Tanto busquei a tal realidade, apenas para constatar: ela não estava lá, ela nunca existiu. Também busquei a mim mesmo, mas eu não estou lá: eu não existo. Nem mesmo as coisas, elas também não existem e também não estão lá. E o eu que vê as coisas, também não está lá... Está o eu aqui?

Eu estou lá

Andar pelas ruas é melhor que desenhar, é melhor do que assistir a um filme de Wenders ou ler um livro seja de quem for; melhor do que ouvir um concerto de Brahms ou Schubert.
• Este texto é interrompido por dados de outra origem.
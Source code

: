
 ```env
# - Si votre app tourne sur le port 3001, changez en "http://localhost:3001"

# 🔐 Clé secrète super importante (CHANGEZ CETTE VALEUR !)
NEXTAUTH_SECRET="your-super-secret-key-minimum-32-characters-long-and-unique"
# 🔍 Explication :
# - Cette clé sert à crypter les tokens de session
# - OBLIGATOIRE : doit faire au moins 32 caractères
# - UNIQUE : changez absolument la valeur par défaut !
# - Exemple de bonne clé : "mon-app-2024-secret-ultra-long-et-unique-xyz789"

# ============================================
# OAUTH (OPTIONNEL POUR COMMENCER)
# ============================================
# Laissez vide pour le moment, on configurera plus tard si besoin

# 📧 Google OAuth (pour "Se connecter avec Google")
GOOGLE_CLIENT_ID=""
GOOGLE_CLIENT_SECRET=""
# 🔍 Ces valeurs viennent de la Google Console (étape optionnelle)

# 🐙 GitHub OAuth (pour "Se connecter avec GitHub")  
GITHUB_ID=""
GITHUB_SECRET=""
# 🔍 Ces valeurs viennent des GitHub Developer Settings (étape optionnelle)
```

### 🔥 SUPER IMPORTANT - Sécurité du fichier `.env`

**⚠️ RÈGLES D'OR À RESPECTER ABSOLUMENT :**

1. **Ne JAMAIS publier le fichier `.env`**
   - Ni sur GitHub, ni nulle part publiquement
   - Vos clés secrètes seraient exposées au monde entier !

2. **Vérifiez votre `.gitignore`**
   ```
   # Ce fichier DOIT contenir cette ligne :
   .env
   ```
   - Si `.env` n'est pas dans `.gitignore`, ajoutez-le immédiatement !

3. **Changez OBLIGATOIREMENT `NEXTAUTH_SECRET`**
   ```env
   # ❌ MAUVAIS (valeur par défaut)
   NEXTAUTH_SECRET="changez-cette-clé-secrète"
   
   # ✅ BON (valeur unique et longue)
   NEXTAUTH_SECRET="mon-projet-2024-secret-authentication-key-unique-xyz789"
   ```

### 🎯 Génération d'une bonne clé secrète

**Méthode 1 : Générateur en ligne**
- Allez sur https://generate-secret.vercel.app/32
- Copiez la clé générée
Ser eu mesmo nas ruas da cidade abandonada é melhor do que qualquer coisa.

Brahms clássico

Hoje, depois de vários anos sem ouví-las, ouvi com gosto e atenção as Variações sobre um tema de Haydn. É o Brahms clássico, mais clássico que romântico; que eu, numa outra época, ouvia e curtia muito enquanto pintava aquelas naturezas-mortas hiperclássicas.